> _TASK BRIEF_:
Transcribe exactly everything in the data below from the line containing "- **7.内容排序算法**：把好的内容挑选出来，可参考 Quora、Reddit、StackOverflow" down to the line containing "read her full", both lines included and nothing further.
******************************
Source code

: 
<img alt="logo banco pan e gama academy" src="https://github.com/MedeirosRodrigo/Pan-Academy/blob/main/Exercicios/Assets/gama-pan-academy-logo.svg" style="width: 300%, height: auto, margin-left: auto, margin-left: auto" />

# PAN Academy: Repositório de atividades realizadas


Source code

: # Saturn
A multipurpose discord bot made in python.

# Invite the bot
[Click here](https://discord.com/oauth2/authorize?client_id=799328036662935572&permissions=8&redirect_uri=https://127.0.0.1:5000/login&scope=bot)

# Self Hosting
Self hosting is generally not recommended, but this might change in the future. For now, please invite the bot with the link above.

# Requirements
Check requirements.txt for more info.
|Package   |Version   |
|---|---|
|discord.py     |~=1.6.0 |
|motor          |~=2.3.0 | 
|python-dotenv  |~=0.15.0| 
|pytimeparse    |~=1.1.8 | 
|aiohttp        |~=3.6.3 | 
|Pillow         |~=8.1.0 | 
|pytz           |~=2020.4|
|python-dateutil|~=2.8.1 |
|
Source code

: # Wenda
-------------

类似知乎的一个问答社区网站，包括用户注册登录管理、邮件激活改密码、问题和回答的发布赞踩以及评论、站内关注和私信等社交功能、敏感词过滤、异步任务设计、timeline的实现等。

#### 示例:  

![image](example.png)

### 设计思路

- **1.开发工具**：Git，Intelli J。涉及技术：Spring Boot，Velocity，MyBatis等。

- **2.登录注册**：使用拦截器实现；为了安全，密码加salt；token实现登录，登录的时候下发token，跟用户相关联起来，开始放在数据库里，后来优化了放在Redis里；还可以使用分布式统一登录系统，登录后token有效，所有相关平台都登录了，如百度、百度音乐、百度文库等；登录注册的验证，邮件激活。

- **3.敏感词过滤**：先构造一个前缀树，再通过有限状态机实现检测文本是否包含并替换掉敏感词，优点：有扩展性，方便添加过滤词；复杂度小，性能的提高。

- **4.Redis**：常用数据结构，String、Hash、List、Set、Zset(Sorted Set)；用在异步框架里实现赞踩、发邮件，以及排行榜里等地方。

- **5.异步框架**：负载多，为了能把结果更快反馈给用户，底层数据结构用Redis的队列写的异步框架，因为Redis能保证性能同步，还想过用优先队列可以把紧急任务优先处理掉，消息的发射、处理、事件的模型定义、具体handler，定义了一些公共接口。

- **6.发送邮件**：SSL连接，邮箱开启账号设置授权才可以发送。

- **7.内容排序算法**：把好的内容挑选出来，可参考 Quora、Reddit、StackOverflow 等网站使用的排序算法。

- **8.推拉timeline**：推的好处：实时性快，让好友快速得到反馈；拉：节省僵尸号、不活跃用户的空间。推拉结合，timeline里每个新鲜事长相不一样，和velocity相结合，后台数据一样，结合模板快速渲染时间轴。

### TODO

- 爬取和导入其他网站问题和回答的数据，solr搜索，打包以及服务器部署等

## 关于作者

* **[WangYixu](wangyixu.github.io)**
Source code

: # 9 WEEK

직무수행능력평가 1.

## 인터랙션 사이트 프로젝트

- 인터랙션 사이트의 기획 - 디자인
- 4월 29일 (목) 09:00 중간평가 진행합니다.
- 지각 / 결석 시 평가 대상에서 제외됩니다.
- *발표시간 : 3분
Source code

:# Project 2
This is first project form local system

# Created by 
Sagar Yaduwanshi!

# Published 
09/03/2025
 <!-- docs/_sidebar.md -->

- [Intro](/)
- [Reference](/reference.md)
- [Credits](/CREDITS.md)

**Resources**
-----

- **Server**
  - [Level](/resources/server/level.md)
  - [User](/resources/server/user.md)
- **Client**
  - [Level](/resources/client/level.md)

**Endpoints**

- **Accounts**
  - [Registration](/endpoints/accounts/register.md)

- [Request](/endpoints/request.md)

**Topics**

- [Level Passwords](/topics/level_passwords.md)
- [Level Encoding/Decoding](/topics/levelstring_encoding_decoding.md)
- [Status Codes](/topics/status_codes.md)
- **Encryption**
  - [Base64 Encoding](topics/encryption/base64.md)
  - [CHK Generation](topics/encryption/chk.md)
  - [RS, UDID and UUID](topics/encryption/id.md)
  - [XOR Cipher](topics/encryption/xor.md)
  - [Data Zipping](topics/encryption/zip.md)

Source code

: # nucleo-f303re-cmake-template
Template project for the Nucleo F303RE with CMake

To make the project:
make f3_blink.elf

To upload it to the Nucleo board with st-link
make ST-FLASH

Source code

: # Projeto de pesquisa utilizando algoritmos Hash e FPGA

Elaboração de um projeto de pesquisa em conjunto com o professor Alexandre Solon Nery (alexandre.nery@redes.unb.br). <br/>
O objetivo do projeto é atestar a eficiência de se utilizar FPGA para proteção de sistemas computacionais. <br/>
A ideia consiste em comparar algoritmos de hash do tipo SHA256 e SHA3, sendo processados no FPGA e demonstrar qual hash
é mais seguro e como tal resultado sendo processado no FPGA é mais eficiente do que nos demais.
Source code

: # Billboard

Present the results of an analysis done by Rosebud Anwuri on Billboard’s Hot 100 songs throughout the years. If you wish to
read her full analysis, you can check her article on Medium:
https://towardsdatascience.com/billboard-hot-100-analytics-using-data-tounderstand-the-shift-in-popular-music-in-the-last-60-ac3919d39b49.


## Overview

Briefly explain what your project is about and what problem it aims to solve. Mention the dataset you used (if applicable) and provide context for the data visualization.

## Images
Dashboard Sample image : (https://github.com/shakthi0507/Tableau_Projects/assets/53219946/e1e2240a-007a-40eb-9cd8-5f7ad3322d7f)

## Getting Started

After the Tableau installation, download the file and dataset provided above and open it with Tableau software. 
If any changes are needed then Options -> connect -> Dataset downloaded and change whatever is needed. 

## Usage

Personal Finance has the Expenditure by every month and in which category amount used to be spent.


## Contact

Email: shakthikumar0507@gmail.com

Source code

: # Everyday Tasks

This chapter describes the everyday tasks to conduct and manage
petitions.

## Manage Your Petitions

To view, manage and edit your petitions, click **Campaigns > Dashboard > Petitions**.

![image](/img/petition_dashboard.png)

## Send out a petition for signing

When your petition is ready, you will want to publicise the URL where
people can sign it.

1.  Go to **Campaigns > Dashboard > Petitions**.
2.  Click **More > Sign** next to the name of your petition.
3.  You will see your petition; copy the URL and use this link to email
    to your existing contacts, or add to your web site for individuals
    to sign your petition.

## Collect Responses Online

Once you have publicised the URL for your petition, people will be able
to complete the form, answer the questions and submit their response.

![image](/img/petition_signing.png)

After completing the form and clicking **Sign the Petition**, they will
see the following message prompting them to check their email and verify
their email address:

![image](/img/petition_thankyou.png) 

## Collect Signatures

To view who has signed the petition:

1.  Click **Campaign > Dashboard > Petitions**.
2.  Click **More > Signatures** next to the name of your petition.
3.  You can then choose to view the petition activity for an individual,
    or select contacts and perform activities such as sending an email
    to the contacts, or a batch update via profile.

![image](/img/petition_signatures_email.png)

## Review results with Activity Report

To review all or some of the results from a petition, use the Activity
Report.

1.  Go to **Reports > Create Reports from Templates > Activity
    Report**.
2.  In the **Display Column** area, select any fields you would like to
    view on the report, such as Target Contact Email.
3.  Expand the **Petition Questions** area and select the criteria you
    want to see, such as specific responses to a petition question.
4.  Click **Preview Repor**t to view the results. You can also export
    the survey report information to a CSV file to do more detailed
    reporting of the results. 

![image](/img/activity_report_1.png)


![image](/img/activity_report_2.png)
******************************
> _YOUR RESPONSE_:
- **7.内容排序算法**：把好的内容挑选出来，可参考 Quora、Reddit、StackOverflow 等网站使用的排序算法。

- **8.推拉timeline**：推的好处：实时性快，让好友快速得到反馈；拉：节省僵尸号、不活跃用户的空间。推拉结合，timeline里每个新鲜事长相不一样，和velocity相结合，后台数据一样，结合模板快速渲染时间轴。

### TODO

- 爬取和导入其他网站问题和回答的数据，solr搜索，打包以及服务器部署等

## 关于作者

* **[WangYixu](wangyixu.github.io)**
Source code

: # 9 WEEK

직무수행능력평가 1.

## 인터랙션 사이트 프로젝트

- 인터랙션 사이트의 기획 - 디자인
- 4월 29일 (목) 09:00 중간평가 진행합니다.
- 지각 / 결석 시 평가 대상에서 제외됩니다.
- *발표시간 : 3분
Source code

:# Project 2
This is first project form local system

# Created by 
Sagar Yaduwanshi!

# Published 
09/03/2025
 <!-- docs/_sidebar.md -->

- [Intro](/)
- [Reference](/reference.md)
- [Credits](/CREDITS.md)

**Resources**
-----

- **Server**
  - [Level](/resources/server/level.md)
  - [User](/resources/server/user.md)
- **Client**
  - [Level](/resources/client/level.md)

**Endpoints**

- **Accounts**
  - [Registration](/endpoints/accounts/register.md)

- [Request](/endpoints/request.md)

**Topics**

- [Level Passwords](/topics/level_passwords.md)
- [Level Encoding/Decoding](/topics/levelstring_encoding_decoding.md)
- [Status Codes](/topics/status_codes.md)
- **Encryption**
  - [Base64 Encoding](topics/encryption/base64.md)
  - [CHK Generation](topics/encryption/chk.md)
  - [RS, UDID and UUID](topics/encryption/id.md)
  - [XOR Cipher](topics/encryption/xor.md)
  - [Data Zipping](topics/encryption/zip.md)

Source code

: # nucleo-f303re-cmake-template
Template project for the Nucleo F303RE with CMake

To make the project:
make f3_blink.elf

To upload it to the Nucleo board with st-link
make ST-FLASH

Source code

: # Projeto de pesquisa utilizando algoritmos Hash e FPGA

Elaboração de um projeto de pesquisa em conjunto com o professor Alexandre Solon Nery (alexandre.nery@redes.unb.br). <br/>
O objetivo do projeto é atestar a eficiência de se utilizar FPGA para proteção de sistemas computacionais. <br/>
A ideia consiste em comparar algoritmos de hash do tipo SHA256 e SHA3, sendo processados no FPGA e demonstrar qual hash
é mais seguro e como tal resultado sendo processado no FPGA é mais eficiente do que nos demais.
Source code

: # Billboard

Present the results of an analysis done by Rosebud Anwuri on Billboard’s Hot 100 songs throughout the years. If you wish to
read her full analysis, you can check her article on Medium:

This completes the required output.